Stored data:

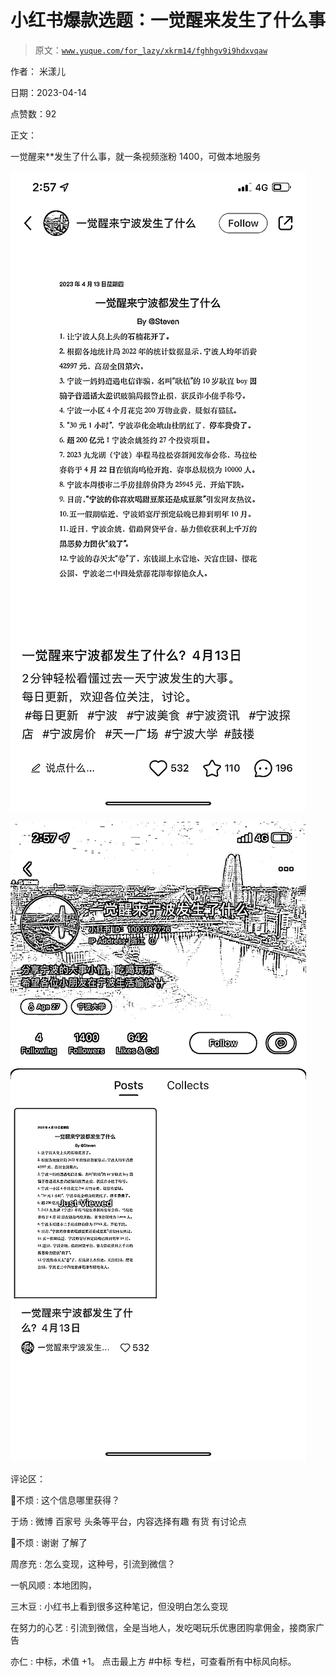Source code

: # 小红书爆款选题：一觉醒来发生了什么事

> 原文：[`www.yuque.com/for_lazy/xkrm14/fghhgv9i9hdxvqaw`](https://www.yuque.com/for_lazy/xkrm14/fghhgv9i9hdxvqaw)

作者： 米漾儿

日期：2023-04-14

点赞数：92

正文：

一觉醒来**发生了什么事，就一条视频涨粉 1400，可做本地服务

![](img/5edfb7bc1c803efebe0ad26f8112f14f.png)

![](img/ea4034906ab036f34f41e2c41a9cd4e0.png)

评论区：

💎不烦 : 这个信息哪里获得？

于炀 : 微博 百家号 头条等平台，内容选择有趣 有货 有讨论点

💎不烦 : 谢谢 了解了

周彦充 : 怎么变现，这种号，引流到微信？

一帆风顺 : 本地团购，

三木豆 : 小红书上看到很多这种笔记，但没明白怎么变现

在努力的心艺 : 引流到微信，全是当地人，发吃喝玩乐优惠团购拿佣金，接商家广告

亦仁 : 中标，术值 +1。 点击最上方 #中标 专栏，可查看所有中标风向标。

-- REQUIREMENT --
Within the data above, find the lines that contain the word "引流到微信" and copy each of them.

-- SOLUTION FOR THIS PROBLEM --
周彦充 : 怎么变现，这种号，引流到微信？
在努力的心艺 : 引流到微信，全是当地人，发吃喝玩乐优惠团购拿佣金，接商家广告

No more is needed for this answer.